Il primo è che Moggi, contrariamente a quanto mostra di credere Palombo, non rientra nella fattispecie dei "tesserati inibiti o squalificati"; l'art.10 lo chiama in causa indirettamente quando pone il divieto ai tesserati di "avvalersi di soggetti non autorizzati". Il presidente del Bologna che si dichiara amico di Moggi e gli chiede consigli potrebbe, semmai, incorrere in questo divieto; potrebbe cioè avvalersi di un soggetto come Moggi che, essendo fuori dall'ordinamento sportivo, non sarebbe autorizzato neppure a consigliare un allenatore o un nuovo socio (sembra una esagerazione ma non dimentichiamoci che la giustizia sportiva può essere terribile, specie quando c'è di mezzo un vaticinio di Palombo). In ogni caso l'etica citata da Petrucci nel suo volo pindarico e il codice morale sul quale spreca l'inchiostro Palombo non sono quindi dei richiami al comportamento di Moggi, ma degli ammonimenti al presidente del Bologna per il quale l'oracolo della Gazzetta predice l'apertura di un fascicolo e la chiamata a testimoniare da parte di Palazzi (puntualmente arrivati in meno di ventiquattr'ore).

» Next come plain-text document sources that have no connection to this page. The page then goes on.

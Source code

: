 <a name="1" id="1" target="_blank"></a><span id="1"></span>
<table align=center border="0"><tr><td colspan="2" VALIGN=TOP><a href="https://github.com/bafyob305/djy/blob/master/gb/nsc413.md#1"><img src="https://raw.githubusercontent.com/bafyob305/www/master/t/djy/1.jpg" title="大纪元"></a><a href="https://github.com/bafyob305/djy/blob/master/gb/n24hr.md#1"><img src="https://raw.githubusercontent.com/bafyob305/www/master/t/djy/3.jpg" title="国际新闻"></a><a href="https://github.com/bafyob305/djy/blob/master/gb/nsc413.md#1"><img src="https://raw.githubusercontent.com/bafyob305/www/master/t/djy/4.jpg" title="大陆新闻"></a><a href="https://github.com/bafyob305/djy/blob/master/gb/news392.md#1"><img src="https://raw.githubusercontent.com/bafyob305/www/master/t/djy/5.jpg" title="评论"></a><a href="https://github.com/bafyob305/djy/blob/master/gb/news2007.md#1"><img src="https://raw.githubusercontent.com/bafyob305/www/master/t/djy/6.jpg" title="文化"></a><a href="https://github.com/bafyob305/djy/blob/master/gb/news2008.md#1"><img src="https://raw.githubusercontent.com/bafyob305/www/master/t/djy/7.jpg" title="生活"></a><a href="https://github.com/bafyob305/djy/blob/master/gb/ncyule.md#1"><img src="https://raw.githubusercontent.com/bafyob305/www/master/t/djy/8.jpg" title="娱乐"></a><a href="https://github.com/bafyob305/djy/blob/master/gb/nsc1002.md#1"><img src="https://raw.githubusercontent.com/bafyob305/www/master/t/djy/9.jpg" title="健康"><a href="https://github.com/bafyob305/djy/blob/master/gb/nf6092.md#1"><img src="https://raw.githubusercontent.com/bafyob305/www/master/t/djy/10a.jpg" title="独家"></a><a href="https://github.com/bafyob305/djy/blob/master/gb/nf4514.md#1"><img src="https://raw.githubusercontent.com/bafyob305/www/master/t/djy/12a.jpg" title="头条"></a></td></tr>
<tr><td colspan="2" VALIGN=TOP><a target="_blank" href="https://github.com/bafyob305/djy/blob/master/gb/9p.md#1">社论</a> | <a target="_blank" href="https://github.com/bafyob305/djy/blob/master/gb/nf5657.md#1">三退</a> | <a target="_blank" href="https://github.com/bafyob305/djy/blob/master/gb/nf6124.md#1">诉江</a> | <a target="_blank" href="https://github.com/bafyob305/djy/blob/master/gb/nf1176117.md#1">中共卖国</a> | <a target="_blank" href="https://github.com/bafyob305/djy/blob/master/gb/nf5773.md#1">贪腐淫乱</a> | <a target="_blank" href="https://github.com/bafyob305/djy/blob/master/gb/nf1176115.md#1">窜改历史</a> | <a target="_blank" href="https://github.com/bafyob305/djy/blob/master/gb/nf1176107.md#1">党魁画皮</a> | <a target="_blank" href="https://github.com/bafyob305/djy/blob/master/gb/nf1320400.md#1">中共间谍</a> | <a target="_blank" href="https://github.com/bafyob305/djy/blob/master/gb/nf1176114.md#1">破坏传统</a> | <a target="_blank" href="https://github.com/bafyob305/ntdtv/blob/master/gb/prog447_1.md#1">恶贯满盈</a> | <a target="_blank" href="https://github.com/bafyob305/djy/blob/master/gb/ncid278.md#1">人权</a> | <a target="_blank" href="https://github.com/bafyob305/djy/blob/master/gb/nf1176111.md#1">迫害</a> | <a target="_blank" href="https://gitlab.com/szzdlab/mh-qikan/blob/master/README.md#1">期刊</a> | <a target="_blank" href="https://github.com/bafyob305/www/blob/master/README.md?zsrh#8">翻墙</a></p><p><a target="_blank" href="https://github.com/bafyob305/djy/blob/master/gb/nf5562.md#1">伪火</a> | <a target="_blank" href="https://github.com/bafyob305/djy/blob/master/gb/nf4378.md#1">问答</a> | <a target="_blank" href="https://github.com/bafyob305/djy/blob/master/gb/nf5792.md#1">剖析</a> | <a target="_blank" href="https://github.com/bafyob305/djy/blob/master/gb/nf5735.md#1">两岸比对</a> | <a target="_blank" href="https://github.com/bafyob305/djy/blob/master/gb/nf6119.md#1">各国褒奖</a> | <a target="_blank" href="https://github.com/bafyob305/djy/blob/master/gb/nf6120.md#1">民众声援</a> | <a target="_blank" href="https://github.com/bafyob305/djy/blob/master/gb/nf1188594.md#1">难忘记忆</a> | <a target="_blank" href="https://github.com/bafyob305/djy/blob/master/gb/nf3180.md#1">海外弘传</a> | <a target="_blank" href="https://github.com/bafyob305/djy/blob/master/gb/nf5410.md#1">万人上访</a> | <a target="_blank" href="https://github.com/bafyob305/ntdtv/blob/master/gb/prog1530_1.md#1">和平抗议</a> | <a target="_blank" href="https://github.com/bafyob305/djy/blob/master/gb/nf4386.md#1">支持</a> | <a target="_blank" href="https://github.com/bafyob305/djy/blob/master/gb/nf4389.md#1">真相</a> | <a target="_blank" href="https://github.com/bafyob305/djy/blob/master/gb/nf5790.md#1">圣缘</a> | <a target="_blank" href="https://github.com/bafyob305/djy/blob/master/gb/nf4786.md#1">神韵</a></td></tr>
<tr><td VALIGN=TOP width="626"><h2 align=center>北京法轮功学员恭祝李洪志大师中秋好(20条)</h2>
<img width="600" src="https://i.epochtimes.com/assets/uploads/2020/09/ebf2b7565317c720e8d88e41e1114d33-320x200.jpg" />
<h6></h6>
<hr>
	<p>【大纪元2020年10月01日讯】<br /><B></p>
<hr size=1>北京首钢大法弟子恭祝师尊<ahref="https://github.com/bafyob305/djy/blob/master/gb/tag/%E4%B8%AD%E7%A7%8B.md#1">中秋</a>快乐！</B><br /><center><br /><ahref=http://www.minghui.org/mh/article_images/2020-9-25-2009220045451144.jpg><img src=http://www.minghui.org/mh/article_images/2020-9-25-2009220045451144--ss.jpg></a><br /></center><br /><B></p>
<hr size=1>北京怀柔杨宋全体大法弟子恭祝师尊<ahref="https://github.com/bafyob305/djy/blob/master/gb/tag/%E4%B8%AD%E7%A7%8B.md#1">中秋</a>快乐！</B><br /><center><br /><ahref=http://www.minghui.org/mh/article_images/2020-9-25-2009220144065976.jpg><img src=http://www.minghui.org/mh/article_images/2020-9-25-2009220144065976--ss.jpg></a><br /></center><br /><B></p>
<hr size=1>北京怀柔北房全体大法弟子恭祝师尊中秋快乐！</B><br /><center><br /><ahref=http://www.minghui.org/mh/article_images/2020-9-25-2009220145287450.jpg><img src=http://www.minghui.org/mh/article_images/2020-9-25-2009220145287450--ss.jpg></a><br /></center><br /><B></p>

Chiediamoci adesso: ma questi ammonimenti valgono solo quando di mezzo c'é Moggi? Petrucci, Palazzi e Palombo ce l'avranno forse con lui? Evidentemente no; è tale la statura morale di Petrucci, il senso del dovere e il rigore di un ex-magistrato militare come il dott. Palazzi per non dire della preparazione giuridica di Palombo che quell'ammonimento in nome dell'etica e del codice di giustizia sportiva vale e basta; vale per tutti quei presidenti che si fanno consigliare da un non tesserato oppure brigano per i loro affari con tesserati inibiti.
Sembra una domanda retorica, ma non lo è, perché c'è un tesserato inibito, Enrico Preziosi, oltretutto presidente del Genoa, che sta scontando un'inibizione superiore a quella di Moggi ed è stato addirittura definito pericoloso per il calcio italiano dagli organismi della giustizia sportiva (il senso del dovere del dott. Palazzi che non guarda in faccia nessuno!). Non è una domanda retorica perché meno di un mese fa secondo tutti i giornali, compresa la Gazzetta vice-diretta da Palombo, Preziosi ha incontrato il presidente dell'Inter e ha definito con lui la cessione di Milito e Motta.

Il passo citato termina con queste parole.